— Problem details —
Lines below that hold the word "Hypnootize" must be copied in full.

[Saved entries]
=== Begin Enclosure ===

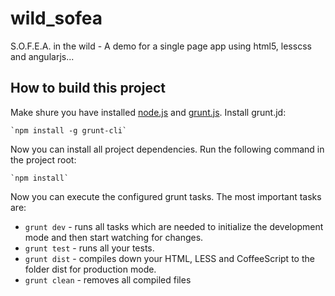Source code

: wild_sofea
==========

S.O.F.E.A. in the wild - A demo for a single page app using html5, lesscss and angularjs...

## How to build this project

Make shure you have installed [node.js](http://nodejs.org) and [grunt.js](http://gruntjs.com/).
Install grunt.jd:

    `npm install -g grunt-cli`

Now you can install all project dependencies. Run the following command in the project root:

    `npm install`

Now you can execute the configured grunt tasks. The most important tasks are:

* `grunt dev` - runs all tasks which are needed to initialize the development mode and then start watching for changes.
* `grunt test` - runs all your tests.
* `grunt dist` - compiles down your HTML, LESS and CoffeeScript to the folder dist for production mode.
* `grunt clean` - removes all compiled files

=== End Enclosure ===
=== Begin Enclosure ===

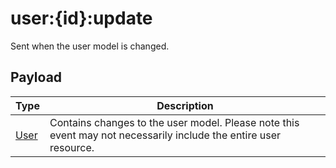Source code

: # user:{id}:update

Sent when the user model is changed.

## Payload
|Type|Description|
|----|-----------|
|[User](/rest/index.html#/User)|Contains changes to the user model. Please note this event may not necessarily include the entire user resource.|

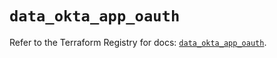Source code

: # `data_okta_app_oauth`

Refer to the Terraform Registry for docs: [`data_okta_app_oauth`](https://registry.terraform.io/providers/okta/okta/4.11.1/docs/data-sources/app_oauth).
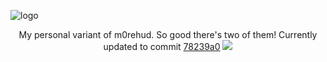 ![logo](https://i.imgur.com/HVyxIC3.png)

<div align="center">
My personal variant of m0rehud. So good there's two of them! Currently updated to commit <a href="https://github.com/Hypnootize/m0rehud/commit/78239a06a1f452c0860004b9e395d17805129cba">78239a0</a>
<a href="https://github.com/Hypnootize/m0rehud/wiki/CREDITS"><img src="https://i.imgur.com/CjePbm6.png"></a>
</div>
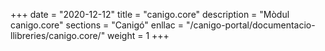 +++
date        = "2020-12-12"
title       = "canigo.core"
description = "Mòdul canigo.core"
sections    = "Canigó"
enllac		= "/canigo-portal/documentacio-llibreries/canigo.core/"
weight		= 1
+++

=== End Enclosure ===

— Task result —
My personal variant of m0rehud. So good there's two of them! Currently updated to commit <a href="https://github.com/Hypnootize/m0rehud/commit/78239a06a1f452c0860004b9e395d17805129cba">78239a0</a>
<a href="https://github.com/Hypnootize/m0rehud/wiki/CREDITS"><img src="https://i.imgur.com/CjePbm6.png"></a>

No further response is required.